Maxime Marty ne pouvait pas échapper à un destin ovale. Quand on a un papa qui a évolué à Auch au poste de deuxième ligne au cœur des années soixante-dix et côtoyé Jacques Fouroux et Jacques Brunel, le fils cadet ne pouvait qu’emprunter un chemin menant à une vie rugbystique. Tout petit, Maxime a franchi la porte du stade Ernest-Wallon. Il a fait ses premiers pas au sein des moins de 6 ans et a ensuite gravi tous les échelons qui mènent jusqu’à l’équipe fanion. Au sein de cette dernière, Maxime a marqué les esprits le 17 avril dernier face à Castres.

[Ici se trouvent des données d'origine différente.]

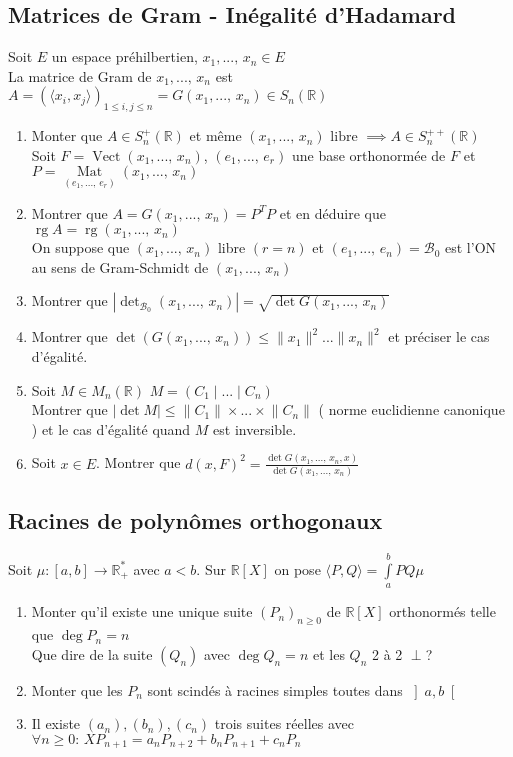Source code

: \documentclass[10pt,a4paper]{article}
\theoremstyle{definition}
\DeclareMathOperator*{\mat}{Mat}
\DeclareMathOperator{\rg}{rg}
\DeclareMathOperator{\vect}{Vect}
\begin{document}
\subsection{Matrices de Gram - Inégalité d'Hadamard}
\noindent Soit \(E\) un espace préhilbertien, \(x_1, ...,\, x_n \in E\) \\
La matrice de Gram de \(x_1, ...,\, x_n\) est \(A = (\langle x_i, x_j \rangle)_{1 \leq i, j \leq n} = G(x_1, ...,\, x_n) \in S_n(\mathbb{R})\)
\begin{enumerate}
    \item Monter que \(A \in S_n^+(\mathbb{R})\) et même \((x_1, ...,\, x_n) \text{ libre } \implies A \in S_n^{++}(\mathbb{R})\) \\
    Soit \(F = \vect(x_1, ...,\, x_n)\), \((e_1, ...,\, e_r)\) une base orthonormée de \(F\) et \(P = \mat\limits_{(e_1, ...,\, e_r)}(x_1, ...,\, x_n)\)
    \item Montrer que \(A = G(x_1, ...,\, x_n) = P^T P\) et en déduire que \(\rg A = \rg(x_1, ...,\, x_n)\) \\
    On suppose que \((x_1, ...,\, x_n)\) libre \((r = n)\) et \((e_1, ...,\, e_n) = \mathcal{B}_0\) est l'ON au sens de Gram-Schmidt de \((x_1, ...,\, x_n)\)
    \item Montrer que \(|\det_{\mathcal{B}_0}(x_1, ...,\, x_n )| = \sqrt{\det G(x_1, ...,\, x_n)}\)
    \item Montrer que \(\det(G(x_1, ...,\, x_n)) \leq \lVert x_1 \rVert^2 ... \lVert x_n \rVert^2\) et préciser le cas d'égalité.
    \item Soit \(M \in M_n(\mathbb{R})\) \(M = \left( C_1 \mid ... \mid C_n\right)\) \\
    Montrer que \(|\det M| \leq \lVert C_1 \rVert \times ... \times \lVert C_n \rVert\) ( norme euclidienne canonique ) et le cas d’égalité quand \(M\) est inversible.
    \item Soit \(x \in E\). Montrer que \(d(x, F)^2 = \frac{\det G(x_1, ...,\, x_n, x)}{\det G(x_1, ...,\, x_n)}\)
\end{enumerate}

\subsection{Racines de polynômes orthogonaux}
\noindent Soit \(\mu: [a, b] \to \mathbb{R}_+^*\) avec \(a < b\). Sur \(\mathbb{R}[X]\) on pose \(\langle P, Q \rangle = \int\limits_{a}^{b} PQ \mu\)
\begin{enumerate}
    \item Monter qu'il existe une unique suite \((P_n)_{n \geq 0}\) de \(\mathbb{R}[X]\) orthonormés telle que \(\deg P_n = n\) \\
    Que dire de la suite \((Q_n)\) avec \(\deg Q_n = n\) et les \(Q_n\) 2 à 2 \(\perp\)?
    \item Monter que les \(P_n\) sont scindés à racines simples toutes dans \(\left] a, b \right[\)
    \item Il existe \((a_n),(b_n),(c_n)\) trois suites réelles avec \(\forall n \geq 0 :\, X P_{n + 1} = a_n P_{n + 2} + b_n P_{n + 1} + c_n P_n\)
\end{enumerate}
\end{document}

Ce jour-là, le Stade toulousain s’incline (26-24) avec une formation volontairement rajeunie. Bien des spectateurs ont en mémoire sa (folle) relance qui a abouti à une magnifique réalisation de Matthis Lebel. « Le Stade toulousain reste un grand moment de ma vie sportive, dit l’ailier carcassonnais licencié en Staps. Je n’ai que de bons souvenirs. Je garde en mémoire mes deux premiers éducateurs que j’avais en U6 : Christelle et Nicolas. Ils étaient patients et vraiment adorables. Dans les catégories supérieures, j’ai une profonde estime pour François Borde avec lequel j’ai bien progressé. Au sein des catégories jeunes, deux évènements m’ont marqué : le Super Challenge Midi-Olympique à Toulon en 2013 et la finale Alamercery perdue en 2015 face à Agen. » 

En 2018, l’année de ses vingt printemps, le Toulousain est devenu un ailier confirmé. Il rejoint la sélection nationale moins de 20 ans avec laquelle il s’offre un magnifique doublé : le Tournoi des 6 Nations et le titre mondial face à l’Angleterre. « C’est le meilleur souvenir de ma carrière avec le titre de Pro D2 remporté avec Bayonne en 2019 », dit-il.

"On se branche par texto avec Jules Even"

Après la pige bayonnaise, Maxime rejoint le Stade montois et en garde un excellent souvenir. « J’ai retrouvé David Darricarrère, il y avait une superbe ambiance. Malheureusement, il y a eu la Covid-19 qui a gâché bien des choses. Je reste en contact avec de nombreux joueurs. Depuis le début de la semaine, on se branche avec Jules Even, l’arrière, par texto.» 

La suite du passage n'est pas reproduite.